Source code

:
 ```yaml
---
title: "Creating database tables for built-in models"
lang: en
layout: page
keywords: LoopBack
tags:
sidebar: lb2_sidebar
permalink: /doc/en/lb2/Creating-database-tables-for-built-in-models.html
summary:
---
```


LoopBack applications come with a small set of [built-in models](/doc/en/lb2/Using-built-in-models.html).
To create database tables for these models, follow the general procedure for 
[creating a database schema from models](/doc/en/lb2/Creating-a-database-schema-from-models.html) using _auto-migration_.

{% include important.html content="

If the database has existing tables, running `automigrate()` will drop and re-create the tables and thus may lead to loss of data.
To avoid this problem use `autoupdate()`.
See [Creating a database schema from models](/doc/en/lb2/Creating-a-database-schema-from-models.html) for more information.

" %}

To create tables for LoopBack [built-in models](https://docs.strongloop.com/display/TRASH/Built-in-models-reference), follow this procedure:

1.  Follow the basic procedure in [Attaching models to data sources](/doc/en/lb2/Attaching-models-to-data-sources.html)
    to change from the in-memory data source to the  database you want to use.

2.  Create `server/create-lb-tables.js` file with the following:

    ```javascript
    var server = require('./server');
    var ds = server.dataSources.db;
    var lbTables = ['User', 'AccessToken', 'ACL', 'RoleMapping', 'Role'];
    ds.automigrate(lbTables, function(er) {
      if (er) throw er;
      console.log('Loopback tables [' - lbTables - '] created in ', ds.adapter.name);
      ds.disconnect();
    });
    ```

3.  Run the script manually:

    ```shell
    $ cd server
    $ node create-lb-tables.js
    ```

***

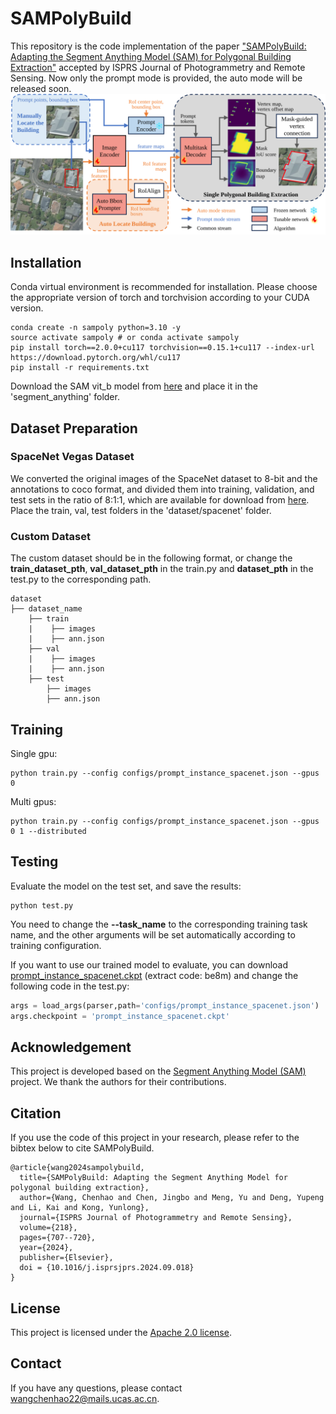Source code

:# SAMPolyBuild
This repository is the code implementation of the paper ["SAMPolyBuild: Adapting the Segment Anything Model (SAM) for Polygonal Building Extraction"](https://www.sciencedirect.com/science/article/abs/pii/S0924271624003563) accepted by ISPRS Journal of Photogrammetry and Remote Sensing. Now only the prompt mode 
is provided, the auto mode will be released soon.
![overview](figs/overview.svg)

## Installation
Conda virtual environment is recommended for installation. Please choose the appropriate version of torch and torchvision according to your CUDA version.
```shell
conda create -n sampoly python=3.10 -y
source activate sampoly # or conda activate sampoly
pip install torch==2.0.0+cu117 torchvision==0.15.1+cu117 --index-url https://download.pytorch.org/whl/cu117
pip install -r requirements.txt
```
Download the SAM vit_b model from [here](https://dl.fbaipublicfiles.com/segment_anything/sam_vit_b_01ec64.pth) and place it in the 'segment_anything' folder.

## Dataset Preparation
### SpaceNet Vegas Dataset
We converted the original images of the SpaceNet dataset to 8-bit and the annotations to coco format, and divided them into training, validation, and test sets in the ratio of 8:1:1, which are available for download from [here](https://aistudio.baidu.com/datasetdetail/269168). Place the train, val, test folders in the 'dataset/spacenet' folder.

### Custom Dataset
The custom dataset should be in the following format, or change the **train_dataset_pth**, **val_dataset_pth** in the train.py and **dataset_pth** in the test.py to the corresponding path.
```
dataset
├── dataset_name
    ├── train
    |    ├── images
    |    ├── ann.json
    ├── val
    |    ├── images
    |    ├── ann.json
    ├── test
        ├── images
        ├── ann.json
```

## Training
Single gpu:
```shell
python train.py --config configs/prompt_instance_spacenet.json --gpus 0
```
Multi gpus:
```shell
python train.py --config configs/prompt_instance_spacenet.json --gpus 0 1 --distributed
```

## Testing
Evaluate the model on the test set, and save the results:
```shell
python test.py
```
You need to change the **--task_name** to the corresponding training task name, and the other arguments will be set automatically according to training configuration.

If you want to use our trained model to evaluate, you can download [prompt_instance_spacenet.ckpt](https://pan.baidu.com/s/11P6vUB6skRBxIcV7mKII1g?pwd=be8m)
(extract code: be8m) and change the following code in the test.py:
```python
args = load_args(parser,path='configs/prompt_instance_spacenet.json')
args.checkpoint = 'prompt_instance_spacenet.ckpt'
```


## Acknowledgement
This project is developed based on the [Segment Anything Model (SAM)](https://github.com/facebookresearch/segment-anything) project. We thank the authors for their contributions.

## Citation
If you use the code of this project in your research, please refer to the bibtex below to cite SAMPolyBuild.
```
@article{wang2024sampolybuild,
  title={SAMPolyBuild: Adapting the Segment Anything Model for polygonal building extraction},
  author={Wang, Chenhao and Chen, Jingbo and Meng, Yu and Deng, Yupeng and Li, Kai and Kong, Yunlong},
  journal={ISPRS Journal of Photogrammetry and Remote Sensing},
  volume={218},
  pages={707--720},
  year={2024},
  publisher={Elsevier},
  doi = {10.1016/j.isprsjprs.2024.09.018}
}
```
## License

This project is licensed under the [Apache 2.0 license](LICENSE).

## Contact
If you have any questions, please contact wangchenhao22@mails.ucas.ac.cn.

***

◆ Your objective ◆
From the listing above, copy every line that holds the string "will".

◆ Solution ◆
If the database has existing tables, running `automigrate()` will drop and re-create the tables and thus may lead to loss of data.
is provided, the auto mode will be released soon.
You need to change the **--task_name** to the corresponding training task name, and the other arguments will be set automatically according to training configuration.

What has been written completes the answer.